• What you have to do:
Every record is to be returned as written, with no omissions.

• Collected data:
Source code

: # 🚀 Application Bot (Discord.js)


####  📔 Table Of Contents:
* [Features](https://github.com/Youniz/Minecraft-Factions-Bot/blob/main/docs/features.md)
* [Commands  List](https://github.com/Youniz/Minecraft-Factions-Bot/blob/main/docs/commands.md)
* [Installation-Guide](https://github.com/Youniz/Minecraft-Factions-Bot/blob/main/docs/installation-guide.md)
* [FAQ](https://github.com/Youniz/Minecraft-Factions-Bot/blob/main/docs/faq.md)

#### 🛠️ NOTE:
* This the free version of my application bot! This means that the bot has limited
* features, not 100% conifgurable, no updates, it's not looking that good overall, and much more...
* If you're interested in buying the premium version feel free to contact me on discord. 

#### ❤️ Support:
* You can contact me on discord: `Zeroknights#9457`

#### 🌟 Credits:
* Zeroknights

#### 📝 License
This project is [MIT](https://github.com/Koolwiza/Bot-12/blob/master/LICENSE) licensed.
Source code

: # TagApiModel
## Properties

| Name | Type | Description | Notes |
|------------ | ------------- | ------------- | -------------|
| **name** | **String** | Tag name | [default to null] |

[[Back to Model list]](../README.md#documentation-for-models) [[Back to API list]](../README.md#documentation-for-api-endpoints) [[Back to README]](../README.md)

• Answer to the problem:
Source code

: # 🚀 Application Bot (Discord.js)


####  📔 Table Of Contents:
* [Features](https://github.com/Youniz/Minecraft-Factions-Bot/blob/main/docs/features.md)
* [Commands  List](https://github.com/Youniz/Minecraft-Factions-Bot/blob/main/docs/commands.md)
* [Installation-Guide](https://github.com/Youniz/Minecraft-Factions-Bot/blob/main/docs/installation-guide.md)
* [FAQ](https://github.com/Youniz/Minecraft-Factions-Bot/blob/main/docs/faq.md)

#### 🛠️ NOTE:
* This the free version of my application bot! This means that the bot has limited
* features, not 100% conifgurable, no updates, it's not looking that good overall, and much more...
* If you're interested in buying the premium version feel free to contact me on discord. 

#### ❤️ Support:
* You can contact me on discord: `Zeroknights#9457`

#### 🌟 Credits:
* Zeroknights

#### 📝 License
This project is [MIT](https://github.com/Koolwiza/Bot-12/blob/master/LICENSE) licensed.
Source code

: # TagApiModel
## Properties

| Name | Type | Description | Notes |
|------------ | ------------- | ------------- | -------------|
| **name** | **String** | Tag name | [default to null] |

[[Back to Model list]](../README.md#documentation-for-models) [[Back to API list]](../README.md#documentation-for-api-endpoints) [[Back to README]](../README.md)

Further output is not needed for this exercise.